Problem to work on:
The entries below are to be repeated exactly, with the pictures left out.

Saved data entries

■ ■ ■

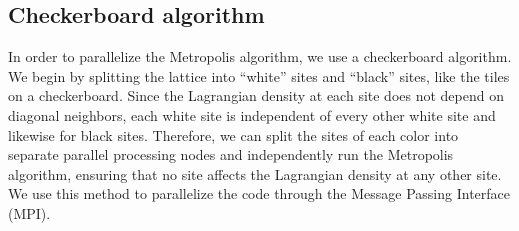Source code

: \subsection{Checkerboard algorithm}

In order to parallelize the Metropolis algorithm, we use a checkerboard algorithm. We begin by splitting the lattice into ``white'' sites and ``black'' sites, like the tiles on a checkerboard. Since the Lagrangian density at each site does not depend on diagonal neighbors, each white site is independent of every other white site and likewise for black sites. Therefore, we can split the sites of each color into separate parallel processing nodes and independently run the Metropolis algorithm, ensuring that no site affects the Lagrangian density at any other site. We use this method to parallelize the code through the Message Passing Interface (MPI).

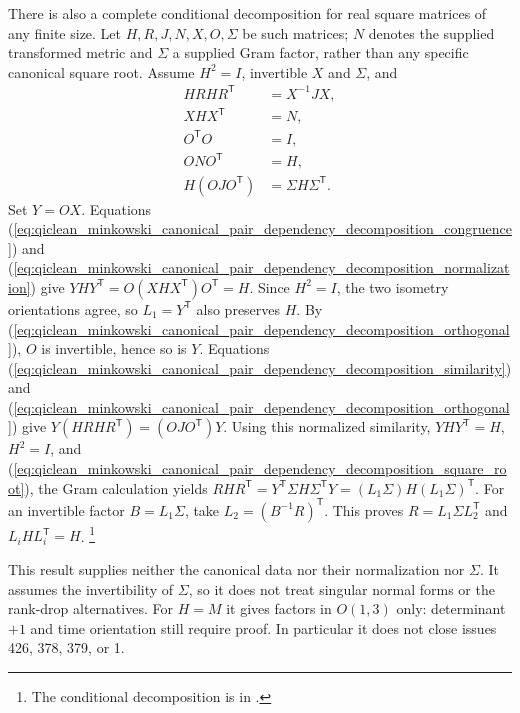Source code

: \documentclass{article}
\begin{document}
There is also a complete conditional decomposition for real square matrices
of any finite size. Let $H,R,J,N,X,O,\Sigma$ be such matrices;
$N$ denotes the supplied transformed metric and $\Sigma$ a supplied Gram
factor, rather than any specific canonical square root. Assume $H^2=I$,
invertible $X$ and $\Sigma$, and
\begin{align}
    HRHR^{\mathsf T}&=X^{-1}JX,
    \label{eq:qiclean_minkowski_canonical_pair_dependency_decomposition_similarity}\\
    XHX^{\mathsf T}&=N,
    \label{eq:qiclean_minkowski_canonical_pair_dependency_decomposition_congruence}\\
    O^{\mathsf T}O&=I,
    \label{eq:qiclean_minkowski_canonical_pair_dependency_decomposition_orthogonal}\\
    ONO^{\mathsf T}&=H,
    \label{eq:qiclean_minkowski_canonical_pair_dependency_decomposition_normalization}\\
    H(OJO^{\mathsf T})&=\Sigma H\Sigma^{\mathsf T}.
    \label{eq:qiclean_minkowski_canonical_pair_dependency_decomposition_square_root}
\end{align}
Set $Y=OX$. Equations
(\ref{eq:qiclean_minkowski_canonical_pair_dependency_decomposition_congruence}) and
(\ref{eq:qiclean_minkowski_canonical_pair_dependency_decomposition_normalization})
give $YHY^{\mathsf T}=O(XHX^{\mathsf T})O^{\mathsf T}=H$.
Since $H^2=I$, the two isometry orientations agree, so
$L_1=Y^{\mathsf T}$ also preserves $H$.
By (\ref{eq:qiclean_minkowski_canonical_pair_dependency_decomposition_orthogonal}),
$O$ is invertible, hence so is $Y$.
Equations
(\ref{eq:qiclean_minkowski_canonical_pair_dependency_decomposition_similarity}) and
(\ref{eq:qiclean_minkowski_canonical_pair_dependency_decomposition_orthogonal})
give $Y(HRHR^{\mathsf T})=(OJO^{\mathsf T})Y$.
Using this normalized similarity, $YHY^{\mathsf T}=H$, $H^2=I$, and
(\ref{eq:qiclean_minkowski_canonical_pair_dependency_decomposition_square_root}),
the Gram calculation yields
$RHR^{\mathsf T}=Y^{\mathsf T}\Sigma H\Sigma^{\mathsf T}Y
=(L_1\Sigma)H(L_1\Sigma)^{\mathsf T}$.
For an invertible factor $B=L_1\Sigma$, take
$L_2=(B^{-1}R)^{\mathsf T}$. This proves
$R=L_1\Sigma L_2^{\mathsf T}$ and $L_iHL_i^{\mathsf T}=H$.
\footnote{The conditional decomposition is
 in
.}

This result supplies neither the canonical data nor their normalization nor
$\Sigma$. It assumes the invertibility of $\Sigma$, so it does not treat
singular normal forms or the rank-drop alternatives. For $H=M$ it gives
factors in $O(1,3)$ only: determinant $+1$ and time orientation still require
proof. In particular it does not close issues 426, 378, 379, or 1.
\end{document}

■ ■ ■

Answer to this exercise:
Source code

: \subsection{Checkerboard algorithm}

In order to parallelize the Metropolis algorithm, we use a checkerboard algorithm. We begin by splitting the lattice into ``white'' sites and ``black'' sites, like the tiles on a checkerboard. Since the Lagrangian density at each site does not depend on diagonal neighbors, each white site is independent of every other white site and likewise for black sites. Therefore, we can split the sites of each color into separate parallel processing nodes and independently run the Metropolis algorithm, ensuring that no site affects the Lagrangian density at any other site. We use this method to parallelize the code through the Message Passing Interface (MPI).

Source code

: \documentclass{article}
\begin{document}
There is also a complete conditional decomposition for real square matrices
of any finite size. Let $H,R,J,N,X,O,\Sigma$ be such matrices;
$N$ denotes the supplied transformed metric and $\Sigma$ a supplied Gram
factor, rather than any specific canonical square root. Assume $H^2=I$,
invertible $X$ and $\Sigma$, and
\begin{align}
    HRHR^{\mathsf T}&=X^{-1}JX,
    \label{eq:qiclean_minkowski_canonical_pair_dependency_decomposition_similarity}\\
    XHX^{\mathsf T}&=N,
    \label{eq:qiclean_minkowski_canonical_pair_dependency_decomposition_congruence}\\
    O^{\mathsf T}O&=I,
    \label{eq:qiclean_minkowski_canonical_pair_dependency_decomposition_orthogonal}\\
    ONO^{\mathsf T}&=H,
    \label{eq:qiclean_minkowski_canonical_pair_dependency_decomposition_normalization}\\
    H(OJO^{\mathsf T})&=\Sigma H\Sigma^{\mathsf T}.
    \label{eq:qiclean_minkowski_canonical_pair_dependency_decomposition_square_root}
\end{align}
Set $Y=OX$. Equations
(\ref{eq:qiclean_minkowski_canonical_pair_dependency_decomposition_congruence}) and
(\ref{eq:qiclean_minkowski_canonical_pair_dependency_decomposition_normalization})
give $YHY^{\mathsf T}=O(XHX^{\mathsf T})O^{\mathsf T}=H$.
Since $H^2=I$, the two isometry orientations agree, so
$L_1=Y^{\mathsf T}$ also preserves $H$.
By (\ref{eq:qiclean_minkowski_canonical_pair_dependency_decomposition_orthogonal}),
$O$ is invertible, hence so is $Y$.
Equations
(\ref{eq:qiclean_minkowski_canonical_pair_dependency_decomposition_similarity}) and
(\ref{eq:qiclean_minkowski_canonical_pair_dependency_decomposition_orthogonal})
give $Y(HRHR^{\mathsf T})=(OJO^{\mathsf T})Y$.
Using this normalized similarity, $YHY^{\mathsf T}=H$, $H^2=I$, and
(\ref{eq:qiclean_minkowski_canonical_pair_dependency_decomposition_square_root}),
the Gram calculation yields
$RHR^{\mathsf T}=Y^{\mathsf T}\Sigma H\Sigma^{\mathsf T}Y
=(L_1\Sigma)H(L_1\Sigma)^{\mathsf T}$.
For an invertible factor $B=L_1\Sigma$, take
$L_2=(B^{-1}R)^{\mathsf T}$. This proves
$R=L_1\Sigma L_2^{\mathsf T}$ and $L_iHL_i^{\mathsf T}=H$.
\footnote{The conditional decomposition is
 in
.}

This result supplies neither the canonical data nor their normalization nor
$\Sigma$. It assumes the invertibility of $\Sigma$, so it does not treat
singular normal forms or the rank-drop alternatives. For $H=M$ it gives
factors in $O(1,3)$ only: determinant $+1$ and time orientation still require
proof. In particular it does not close issues 426, 378, 379, or 1.
\end{document}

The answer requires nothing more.